Flying lessons
When she was a toddler, Naomi Chua Yi-shyan, ChFC, thought sharing a packet of rice with her mom and two brothers was a fun activity. The 10-year MDRT member from Singapore didn’t realize the sharing happened because her family, a single-income household with no financial planning done for the future, couldn’t afford more.
For Chua, who now helps 500 white-collar professionals in their late 20s, 30s and 40s use insurance to protect themselves during their prime working years and foster a successful retirement, this memory was the beginning of a long journey toward helping others achieve financial stability.
Her own family’s financial struggles at first meant assisting Chua would have to wait. Her parents emptied their retirement savings and sold the family home to pay for her younger brother’s university education. But there still wasn’t enough funding for Chua to continue graduate studies in psychology, prompting her to file for early graduation. Needing to start earning money immediately, Chua began working for an airline, providing in-flight service.
Air travel lessons
In the air, she learned a lot about maintaining satisfying service under challenging conditions, lessons she says can apply to advisors who only have to help clients while on solid ground. Chua recalls how grumpy passengers can be when they’re dealing with jet lag or they’re hungry, leading to them becoming surprisingly upset if they’re not able to get their choice of meal during the flight.
“Instead of taking the things they said personally, we empathize, be sincerely apologetic and try to offer alternatives. Sincerity and willingness to proactively reach out usually will turn people and the situation around,” she said. “Similarly, when you work with clients for years, it is inevitable that sometimes we catch someone on a bad day, or there was a service lapse on our side. The key is to recover with sincerity and kind words.”
That clearheaded perspective and attention to helping others is how Chua was able to stand out in a role that offered few opportunities to distinguish herself among a more experienced crew. Rather than falling victim to the conflict and competition she observed among the staff, she focused instead on what she could control: her interest in and conversations with the passengers, and her role in maintaining the airline’s award-winning service.
Beyond memorizing the names and orders of as many as 40 passengers, Chua also learned to be simultaneously firm, polite and persuasive if someone was violating safety regulations or doing anything else to take away from everyone having a pleasant flight.
In a much different way, Chua learned from the warmest in-flight experiences as well. She remembers a flight heading toward Christchurch, New Zealand, when an older, retired man told the crew he was traveling around the world, heading soon to the South Pole for an Antarctica cruise with researchers, scientists and wildlife photographers.
“If this is what financial freedom looks like,” Chua recalled thinking, “I want to work hard for it too.”
Applying skills to the next career
That desire to provide more for herself, her family and for others led to becoming an advisor, a role requiring the mix of patience and honesty she’d mastered mid-flight.
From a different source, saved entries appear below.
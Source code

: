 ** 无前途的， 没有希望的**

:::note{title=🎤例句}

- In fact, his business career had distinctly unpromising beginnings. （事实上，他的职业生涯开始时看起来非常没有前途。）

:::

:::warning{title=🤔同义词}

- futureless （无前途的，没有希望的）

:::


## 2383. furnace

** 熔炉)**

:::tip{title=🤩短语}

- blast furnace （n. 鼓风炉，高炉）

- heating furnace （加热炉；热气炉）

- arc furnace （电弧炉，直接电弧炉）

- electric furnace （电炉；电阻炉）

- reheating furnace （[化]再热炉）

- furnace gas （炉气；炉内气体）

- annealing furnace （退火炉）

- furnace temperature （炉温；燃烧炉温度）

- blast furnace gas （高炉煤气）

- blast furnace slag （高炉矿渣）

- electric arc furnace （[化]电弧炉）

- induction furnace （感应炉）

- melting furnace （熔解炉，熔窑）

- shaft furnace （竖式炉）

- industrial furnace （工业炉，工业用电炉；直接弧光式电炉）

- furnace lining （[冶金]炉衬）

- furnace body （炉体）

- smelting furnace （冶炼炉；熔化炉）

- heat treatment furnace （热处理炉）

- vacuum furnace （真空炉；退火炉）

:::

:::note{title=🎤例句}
So, when a retired client wanted to follow a friend’s advice and allocate a large percentage of his finite funds into a volatile market, in hopes of earning more to help his adult sons, Chua knew she had to help him recognize that his expectations were unrealistic and vulnerable to a potential recession. In addition to respectfully explaining that she disagreed with the client’s plan, she also set up a meeting between him and his sons.
“They were alarmed and told their father they prefer he put the funds into safer income-generating assets, and that they’d rather have less help than risk having to rescue their father in retirement because his funds were compromised,” said Chua, who has helped support her own parents financially thanks to her success as an advisor. “It was not an easy conversation to have, but I was glad I stuck to what I believed in, and my client’s family was happy with the outcome too.”
That ability to bring positivity to challenging circumstances while emphasizing only what can be controlled has helped in numerous areas, whether it’s mentoring two advisors to qualify for MDRT by motivating them to practice regular habits or helping clients facing seemingly impossible adversity. Like the undergraduate student referred to Chua whose uninsured mom had cancer while the family finances were stretched thin. Using the client’s allowance she received from a scholarship, Chua helped her start investing and insuring herself even while she was still a student.
“Fast forward to now, and she is financially independent, has a promising teaching career, and is planning for marriage,” Chua said. “We focused on bringing ourselves out of an undesirable situation by putting financial plans in place.
“Money is not everything, but it can help to solve a lot of problems.”